I am satisfied that the parties have settled a bona fide dispute regarding the compensation due to the FLSA Collective Members, and there is nothing in the record to indicate any defect in negotiations of the Settlement Agreement. Moreover, the Settlement Agreement binds only the FLSA Collective Members “who cash or otherwise negotiate their settlement checks.” [Doc. 55] at 3. See Riley, 2021 WL 1310973, at *4 (noting that the settlement agreement bound only the parties to it). Under these circumstances, judicial approval of the Settlement Agreement is not required. See Hawthorn, 2020 WL 3085921, at *3 (finding that a settlement agreement reached under circumstances like those here did not require judicial approval); Edwards v. Hudspeth & Assocs., Inc., No. 20-CV-02867-STV, 2021 WL 2255358, at *3 (D. Colo. May 26, 2021) (same).
Accordingly, I will defer ruling on the Motion to Approve pending receipt of a Joint Notice by the parties indicating whether they wish for the Court to review the merits of the Agreement, and if so, why such review is warranted.
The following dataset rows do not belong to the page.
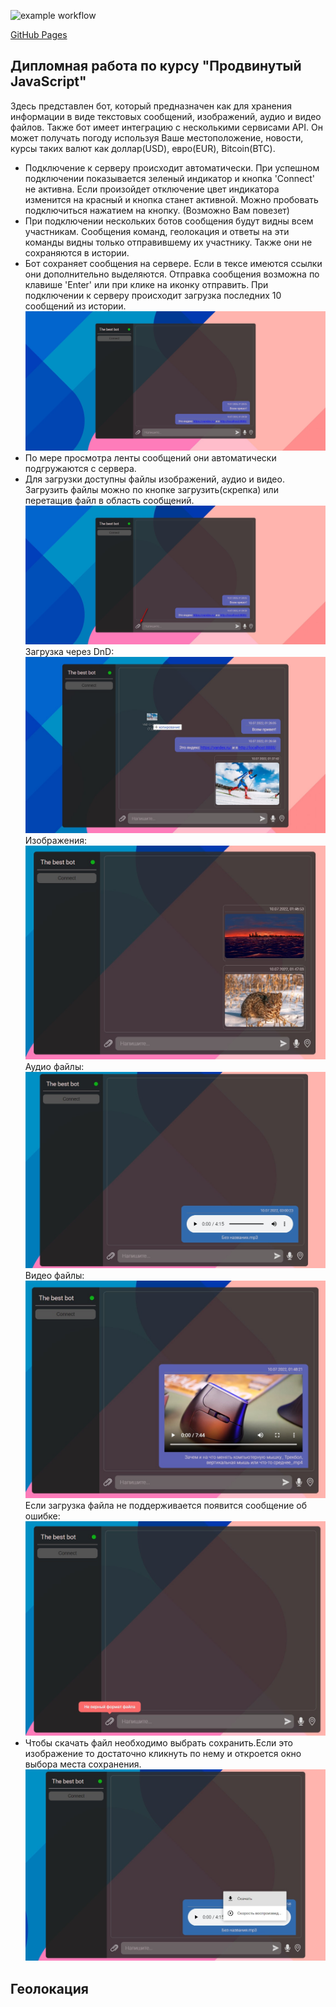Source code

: ![example workflow](https://github.com/lekseff/Bot_Frontend/actions/workflows/deploy.yml/badge.svg)

[GitHub Pages](https://lekseff.github.io/Bot_Frontend/)

## Дипломная работа по курсу "Продвинутый JavaScript"

Здесь представлен бот, который предназначен как для хранения информации в виде текстовых сообщений, изображений, аудио и видео файлов. Также бот имеет интеграцию с несколькими сервисами API. Он может получать погоду используя Ваше местоположение, новости, курсы таких валют как доллар(USD), евро(EUR), Bitcoin(BTC).

- Подключение к серверу происходит автоматически. При успешном подключении показывается зеленый индикатор и кнопка 'Connect' не активна. Если произойдет отключение цвет индикатора изменится на красный и кнопка станет активной. Можно пробовать подключиться нажатием на кнопку. (Возможно Вам повезет)
- При подключении нескольких ботов сообщения будут видны всем участникам. Сообщения команд, геолокация и ответы на эти команды видны только отправившему их участнику. Также они не сохраняются в истории.
- Бот сохраняет сообщения на сервере. Если в тексе имеются ссылки они дополнительно выделяются. Отправка сообщения возможна по клавише 'Enter' или при клике на иконку отправить. При подключении к серверу происходит загрузка последних 10 сообщений из истории. ![](./pic/screen/1.jpg)
- По мере просмотра ленты сообщений они автоматически подгружаются с сервера.
- Для загрузки доступны файлы изображений, аудио и видео. Загрузить файлы можно по кнопке загрузить(скрепка) или перетащив файл в область сообщений. 
 ![](./pic/screen/2.jpg) Загрузка через DnD: ![](./pic/screen/3.jpg) Изображения: ![](./pic/screen/img.jpg) Аудио файлы: ![](./pic/screen/4.jpg) Видео файлы: ![](./pic/screen/vid.jpg) Если загрузка файла не поддерживается появится сообщение об ошибке: ![](./pic/screen/err.jpg)
 - Чтобы скачать файл необходимо выбрать сохранить.Если это изображение то достаточно кликнуть по нему и откроется окно выбора места сохранения.
  ![](./pic/screen/dowload.jpg)

## Геолокация
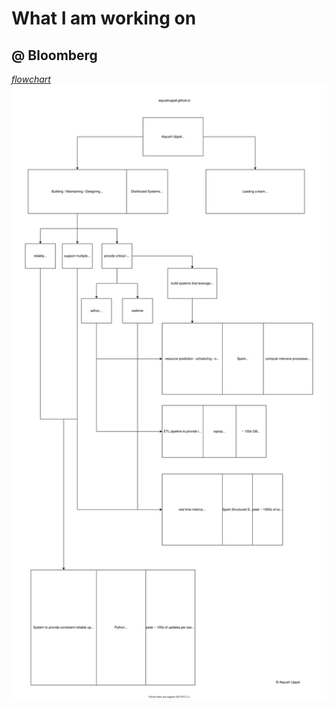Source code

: # What I am working on

## @ Bloomberg

<a href="../files/bbg-work.svg" target="_blank">
<i class="fas fa-project-diagram fa-md">
flowchart
</i>
</a>


<div class="centerme">
<a href="../files/bbg-work.svg" target="_blank">
<img class="" alt="Aayush Uppal @ Bloomberg LP" src="../files/bbg-work.svg">
</a>
</div>
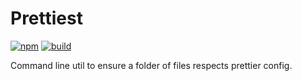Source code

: # Prettiest
[![npm](https://badge.fury.io/js/%40dmail%2Fprettiest.svg)](https://badge.fury.io/js/%40dmail%2Fprettiest)
[![build](https://travis-ci.org/dmail/prettiest.svg?branch=master)](http://travis-ci.org/dmail/prettiest)

Command line util to ensure a folder of files respects prettier config.
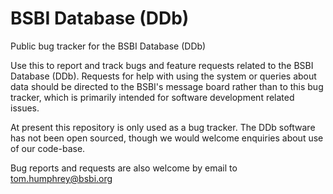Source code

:# BSBI Database (DDb)
Public bug tracker for the BSBI Database (DDb)

Use this to report and track bugs and feature requests related to the BSBI Database (DDb).
Requests for help with using the system or queries about data should be directed to the BSBI's message board rather than to this bug tracker, which is primarily intended for software development related issues.

At present this repository is only used as a bug tracker. The DDb software has not been open sourced, though we would welcome enquiries about use of our code-base.

Bug reports and requests are also welcome by email to tom.humphrey@bsbi.org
See Slaughter, 2019 WL 529512, at *6 (stating that, “while there is disagreement over whether FLSA settlements must be approved by the Court, there does not appear to be disagreement at this time over whether FLSA settlements may be approved by the Court”). If the parties no longer wish for the Court to review the merits of the Settlement Agreement, the parties may state in their Joint Notice that all claims have been resolved, and that they stipulate to dismissal of the case with prejudice pursuant to Federal Rule of Civil Procedure 41(a)(1)(A)(ii). See Riley, 2021 WL 1310973, at *4.
In addition, I will defer ruling on the Motion to Seal pending receipt of the Joint Notice. If the parties no longer seek judicial approval of the Settlement Agreement, there is no reason for the Settlement Agreement to be a part of the public record because it would not be part of the Court's decision-making process. See Jessup, 277 F.3d at 929; Riley, 2021 WL 1310973, at *5. In that case, the Motion to Approve and Motion to Seal shall remain sealed and will be denied as moot upon dismissal of the case. On the other hand, if the parties seek judicial review of the merits of the Settlement Agreement, I will rule on the Motion to Seal at that time.
IT IS THEREFORE ORDERED, ADJUDGED AND DECREED that the parties must file a Joint Notice as follows:
(1) By September 2, 2022, the parties must file a Joint Notice stating whether they wish for the Court to review the merits of the Settlement Agreement.
(2) If the parties no longer wish for the Court to review the merits of the Settlement Agreement, they must state in their Joint Notice that all claims have been resolved, and that they stipulate to dismissal of the case with prejudice pursuant to Federal Rule of Civil Procedure 41(a)(1)(A)(ii).
(3) If, alternatively, the parties wish for the Court to review the merits of the Agreement, they shall so state in their Joint Notice, and explain why such review is warranted. In that case, I will rule on the Motion to Seal and Motion to Approve.
IT IS SO ORDERED.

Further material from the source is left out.